Task objective:
The data below should be restated word for word, pictures omitted.

BEGIN

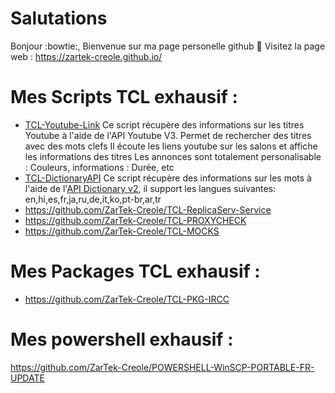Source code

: # Salutations
Bonjour :bowtie:,
Bienvenue sur ma page personelle github :briefcase:
Visitez la page web : https://zartek-creole.github.io/

# Mes Scripts TCL exhausif :
* [TCL-Youtube-Link](https://github.com/ZarTek-Creole/TCL-Youtube-Link)
Ce script récupère des informations sur les titres Youtube à l'aide de l'API Youtube V3.
Permet de rechercher des titres avec des mots clefs
Il écoute les liens youtube sur les salons et affiche les informations des titres
Les annonces sont totalement personalisable : Couleurs, informations : Durée, etc
* [TCL-DictionaryAPI](https://github.com/ZarTek-Creole/TCL-DictionaryAPI)
Ce script récupère des informations sur les mots à l'aide de l'[API Dictionary v2](https://dictionaryapi.dev), il support les langues suivantes: en,hi,es,fr,ja,ru,de,it,ko,pt-br,ar,tr
* https://github.com/ZarTek-Creole/TCL-ReplicaServ-Service
* https://github.com/ZarTek-Creole/TCL-PROXYCHECK
* https://github.com/ZarTek-Creole/TCL-MOCKS

# Mes Packages TCL exhausif :
* https://github.com/ZarTek-Creole/TCL-PKG-IRCC

# Mes powershell exhausif :
https://github.com/ZarTek-Creole/POWERSHELL-WinSCP-PORTABLE-FR-UPDATE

END

Your solution:
Source code

: # Salutations
Bonjour :bowtie:,
Bienvenue sur ma page personelle github :briefcase:
Visitez la page web : https://zartek-creole.github.io/

# Mes Scripts TCL exhausif :
* [TCL-Youtube-Link](https://github.com/ZarTek-Creole/TCL-Youtube-Link)
Ce script récupère des informations sur les titres Youtube à l'aide de l'API Youtube V3.
Permet de rechercher des titres avec des mots clefs
Il écoute les liens youtube sur les salons et affiche les informations des titres
Les annonces sont totalement personalisable : Couleurs, informations : Durée, etc
* [TCL-DictionaryAPI](https://github.com/ZarTek-Creole/TCL-DictionaryAPI)
Ce script récupère des informations sur les mots à l'aide de l'[API Dictionary v2](https://dictionaryapi.dev), il support les langues suivantes: en,hi,es,fr,ja,ru,de,it,ko,pt-br,ar,tr
* https://github.com/ZarTek-Creole/TCL-ReplicaServ-Service
* https://github.com/ZarTek-Creole/TCL-PROXYCHECK
* https://github.com/ZarTek-Creole/TCL-MOCKS

# Mes Packages TCL exhausif :
* https://github.com/ZarTek-Creole/TCL-PKG-IRCC

# Mes powershell exhausif :
https://github.com/ZarTek-Creole/POWERSHELL-WinSCP-PORTABLE-FR-UPDATE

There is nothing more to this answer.